Dr. Gwendolyn Debitage of the University of Arizona has identified a previously unclassified stone tool type at a Middle Paleolithic site in southern France — a discovery that has been somewhat overshadowed by her decision to formally name the artifact a 'scraper-thingy' in the peer-reviewed publication announcing the find.
'It has attributes of a side scraper, a notched tool, and a denticulate, but it doesn't fit cleanly into any existing Bordes typological category,' Dr. Debitage explained. 'Previous researchers would have forced it into an existing type and footnoted the inconsistencies. I chose honesty.'
The paper, published in the Journal of Paleolithic Archaeology under the title 'A Novel Lithic Implement from the Mousterian of Southern France: The Scraper-Thingy,' has generated significant debate within the archaeological community.

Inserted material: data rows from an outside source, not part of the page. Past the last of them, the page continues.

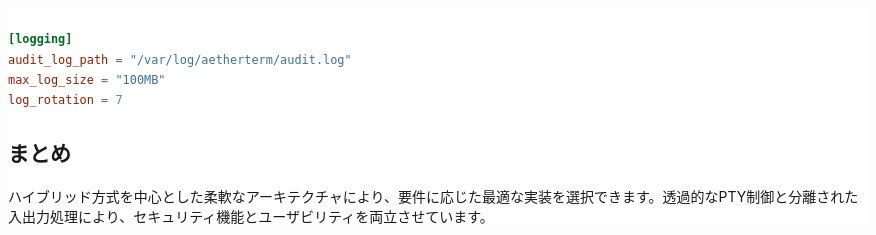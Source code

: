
 ```toml

[logging]
audit_log_path = "/var/log/aetherterm/audit.log"
max_log_size = "100MB"
log_rotation = 7
```

## まとめ

ハイブリッド方式を中心とした柔軟なアーキテクチャにより、要件に応じた最適な実装を選択できます。透過的なPTY制御と分離された入出力処理により、セキュリティ機能とユーザビリティを両立させています。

'The artifact itself is genuinely interesting,' said lithic analyst Dr. Pierre Platform of the French National Institute of Archaeology. 'It shows a unique reduction sequence we haven't seen before, with alternating dorsal and ventral retouch that suggests a specific but unknown function. I just wish she'd called it something else.'
Dr. Debitage defended her choice in a response letter. 'We name these things as if we know what Neanderthals were doing with them. We don't. A scraper might not have scraped anything. An endscraper might have been used in the middle. A burin might have been a toy. "Scraper-thingy" is the most scientifically accurate name because it accurately conveys our level of understanding: we think it scraped, and we're not sure.'
The typological designation has been tentatively accepted, pending further discoveries. Dr. Debitage has also proposed reclassifying several existing tool types, including renaming the Levallois core to 'the fancy one' and the Mousterian point to 'the stabby triangle.' These proposals remain under review.